The abstract expressionist sculptor Seymour Lipton (1903–1986) represented the United States at the Venice Biennale in 1958. In the following decades he had a number of important solo exhibitions across the country, including a show of recent sculpture at the Johnson Museum in 1973. The exhibition on view here, almost half a century later, highlights his drawing practice with more than thirty conte crayon sketches and prints for realized and unrealized sculptures across his career. The majority of these works on paper were donated to the Johnson over the past fifteen years by the artist’s sons, Michael and Alan Lipton.
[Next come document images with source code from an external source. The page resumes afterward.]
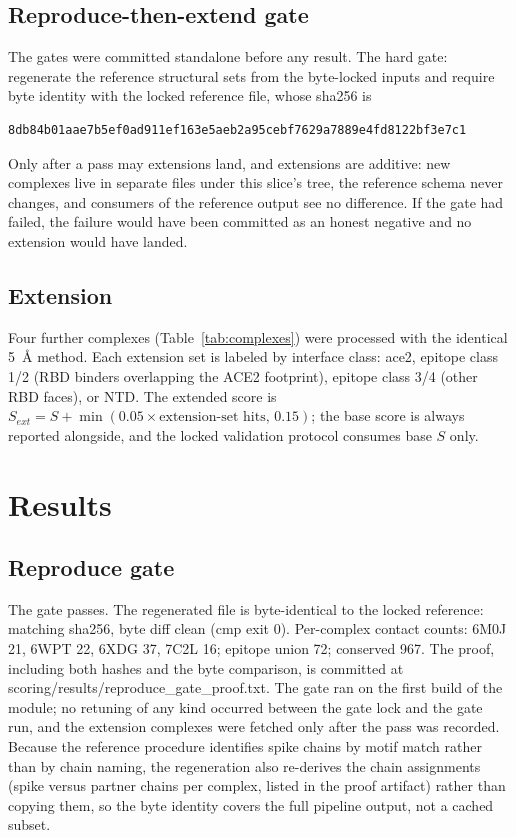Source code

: \documentclass[11pt]{article}
\begin{document}
\subsection{Reproduce-then-extend gate}
The gates were committed standalone before any result. The hard gate: regenerate the reference structural sets from the byte-locked inputs and require byte identity with the locked reference file, whose sha256 is
{\scriptsize\begin{verbatim}8db84b01aae7b5ef0ad911ef163e5aeb2a95cebf7629a7889e4fd8122bf3e7c1\end{verbatim}} Only after a pass may extensions land, and extensions are additive: new complexes live in separate files under this slice's tree, the reference schema never changes, and consumers of the reference output see no difference. If the gate had failed, the failure would have been committed as an honest negative and no extension would have landed.

\subsection{Extension}
Four further complexes (Table~\ref{tab:complexes}) were processed with the identical 5~\AA{} method. Each extension set is labeled by interface class: ace2, epitope class 1/2 (RBD binders overlapping the ACE2 footprint), epitope class 3/4 (other RBD faces), or NTD. The extended score is $S_{ext} = S + \min(0.05 \times \text{extension-set hits},\,0.15)$; the base score is always reported alongside, and the locked validation protocol consumes base $S$ only.

\section{Results}
\subsection{Reproduce gate}
The gate passes. The regenerated file is byte-identical to the locked reference: matching sha256, byte diff clean (cmp exit 0). Per-complex contact counts: 6M0J 21, 6WPT 22, 6XDG 37, 7C2L 16; epitope union 72; conserved 967. The proof, including both hashes and the byte comparison, is committed at scoring/results/reproduce\_gate\_proof.txt. The gate ran on the first build of the module; no retuning of any kind occurred between the gate lock and the gate run, and the extension complexes were fetched only after the pass was recorded. Because the reference procedure identifies spike chains by motif match rather than by chain naming, the regeneration also re-derives the chain assignments (spike versus partner chains per complex, listed in the proof artifact) rather than copying them, so the byte identity covers the full pipeline output, not a cached subset.
\end{document}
Trained as a dentist, Lipton was largely self-taught as an artist. He began to explore sculpture by working in clay, which soon expanded to include wood, using direct carving techniques that allowed for the spontaneity of expression he was looking for. In the 1940s Lipton abandoned wood and started to work in brass, lead, and bronze. The sculpture Exodus (1946), included in this exhibition, is a great example of an early work in cast bronze that shows the influence of surrealism that Lipton shared with many abstract expressionists. While the term abstract expressionism gained acceptance in the late 1940s as a way to identify the New York avant-garde movement, it quickly came to denote a painting style, relegating sculpture to the margins. Lipton, however, was part of a group of artists referred to as direct-metal sculptors, whose use of the welding torch made the immediacy and chance effects possible, which at least nominally affiliated them with their painting colleagues. Other sculptors in this group included David Smith, David Hare, Herbert Ferber, Frederick Kiesler, and Ibram Lassaw. (A good example of Lassaw’s work from our permanent collection is on view on the first floor.)
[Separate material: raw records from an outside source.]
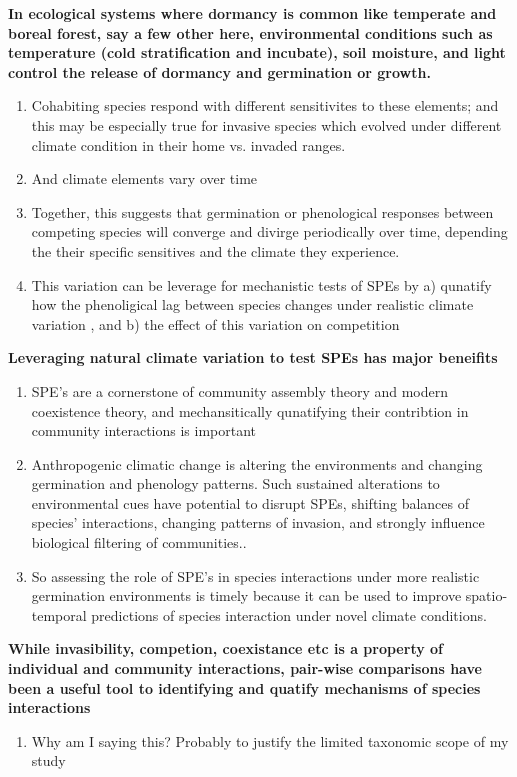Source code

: \documentclass{article}\usepackage[]{graphicx}\usepackage[]{color}
\begin{document}
\textbf{In ecological systems where dormancy is common like temperate  and boreal forest, say a few other here, environmental conditions such as temperature (cold stratification and incubate), soil moisture, and light control the release of dormancy and germination or growth.}
\begin{enumerate}
\item Cohabiting species respond with different sensitivites to these elements; and this may be especially true for invasive species which evolved under different climate condition in their home vs. invaded ranges.
\item And climate elements vary over time
\item Together, this suggests that germination or phenological responses between competing species will converge and divirge periodically over time, depending the their specific sensitives and the climate they experience.
\item This variation can be leverage for mechanistic tests of SPEs by a) qunatify how the phenoligical lag between species changes under realistic climate variation , and b) the effect of this variation on competition
\end{enumerate}

\textbf{Leveraging natural climate variation to test SPEs has major beneifits}
\begin{enumerate}
\item SPE's are a cornerstone of community assembly theory and modern coexistence theory, and mechansitically qunatifying their contribtion in community interactions is important
\item Anthropogenic climatic change is altering the  environments \citep{Walck2011} and changing  germination and phenology patterns. Such sustained alterations to environmental cues have potential to disrupt SPEs, shifting balances of species' interactions, changing patterns of invasion, and strongly influence biological filtering of communities..
\item So assessing the role of SPE's in species interactions under more realistic germination environments is timely because it can be used to improve spatio-temporal predictions of species interaction under novel climate conditions.
\end{enumerate}

\textbf{While invasibility, competion, coexistance etc is a property of individual and community interactions, pair-wise comparisons have been a useful tool to identifying and quatify mechanisms of species interactions}
\begin{enumerate}
\item Why am I saying this? Probably to justify the limited taxonomic scope of my study
\end{enumerate}
\end{document}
In 1949, Lipton invented his characteristic technique of brazing bronze and nickel silver rods onto sheet metal. At first, he used sheet steel as a base and then, from 1955 on, Monel metal, a rust-proof white-bronze alloy. The sculptures Sibyl (1960) and Redwood (1956) are good examples of Lipton’s experimentations with various metals. His unique process provided him with a wide range of surface color and texture, and allowed him the flexibility to create open and solid shapes of any curvature—as shown in the many sketches on display here—making evident Lipton’s lifelong interest in loosely metaphoric organic abstractions. While he completed a number of large outdoor commissions, the scale of his work remained essentially human.
This exhibition was curated by Andrea Inselmann, curator of modern and contemporary art.